Deep Reinforcement Learning under Uncertainty
Einleitung
Traditionally robots have been used in factories in predefined structured environments. Recently, robots are employed more and more in unstructured partially unknown environments such as homes. In order to adapt to new environments and to perform tasks which require advanced skills, robots need to learn to cope with uncertainty and partial observability. To achieve this, robots need more efficient computational methods for learning directly from environmental stimuli. However, learning to perform advanced skills directly from observations is a challenging task. In this project, we investigated new techniques in deep reinforcement learning that allowed the robot to learn to perform tasks based on trial and error. In particular, we investigated how the robot can learn tasks which require long term planning and how to perform information gathering for accomplishing the assigned tasks. A computation cluster was needed because of the heavy computations in deep reinforcement learning.
Methoden
The project will focus on method development in deep reinforcement learning under partial observability which is an unsolved crucial challenge. The methods optimize policies for agents such as robots or autonomous vehicles. A policy executes an action which modifies the (stochastic) world, makes an observation about the world, and receives a reward signal. The computational challenge comes from
- simulating the world for each executed action, that is, generating samples, and
- policy optimization based on the collected samples.
Ergebnisse
We were able to develop a new policy search algorithm that can optimize policies under partial observability and yields improved performance w.r.t. the comparison methods.
Diskussion
In the future, we will investigate improved memory representations, exploration, and how to guide policy optimization in a more efficient manner. The algorithms used will include gradient based policy search methods such as proximal policy optimization (PPO), Trust Region Policy Optimization (TRPO), Truncated Natural Policy Gradient, REINFORCE (VPG), and Reward-Weighted Regression (RWR).

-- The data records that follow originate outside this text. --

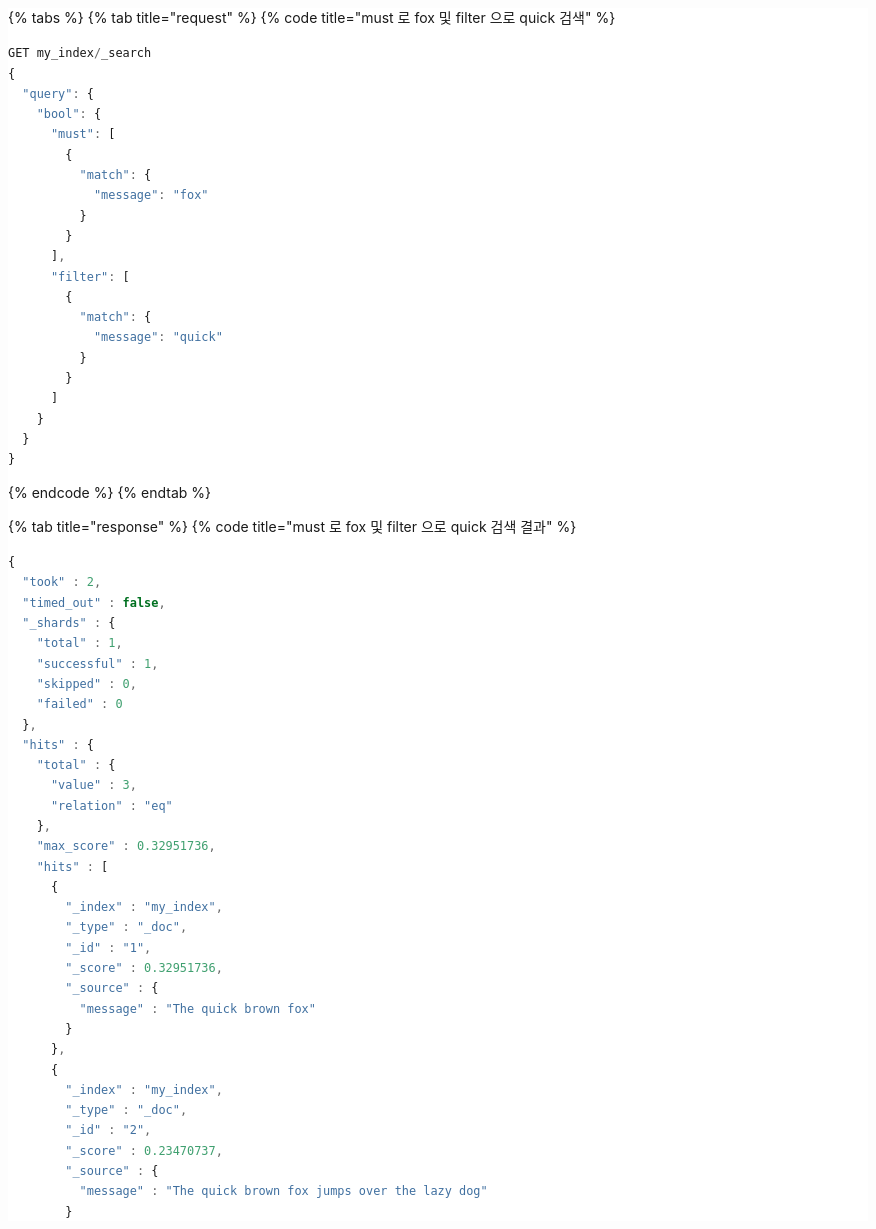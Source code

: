 {% tabs %}
{% tab title="request" %}
{% code title="must 로 fox 및 filter 으로 quick 검색" %}
```javascript
GET my_index/_search
{
  "query": {
    "bool": {
      "must": [
        {
          "match": {
            "message": "fox"
          }
        }
      ],
      "filter": [
        {
          "match": {
            "message": "quick"
          }
        }
      ]
    }
  }
}
```
{% endcode %}
{% endtab %}

{% tab title="response" %}
{% code title="must 로 fox 및 filter 으로 quick 검색 결과" %}
```javascript
{
  "took" : 2,
  "timed_out" : false,
  "_shards" : {
    "total" : 1,
    "successful" : 1,
    "skipped" : 0,
    "failed" : 0
  },
  "hits" : {
    "total" : {
      "value" : 3,
      "relation" : "eq"
    },
    "max_score" : 0.32951736,
    "hits" : [
      {
        "_index" : "my_index",
        "_type" : "_doc",
        "_id" : "1",
        "_score" : 0.32951736,
        "_source" : {
          "message" : "The quick brown fox"
        }
      },
      {
        "_index" : "my_index",
        "_type" : "_doc",
        "_id" : "2",
        "_score" : 0.23470737,
        "_source" : {
          "message" : "The quick brown fox jumps over the lazy dog"
        }
```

Moreover, we will also use methods such as deep Q-learning in discrete action tasks. We will also compare our results with well known gradient-free black box optimization methods such as the Cross Entropy Method (CEM) and Covariance Matrix Adaption Evolution Strategy (CMA-ES). We will develop new computational methods in sub-projects 1 - 4. In sub-project 1, we focus on the memory representation of autonomous agents. This requires evaluating methods with long-short term memory (LSTM) and related neural network techniques.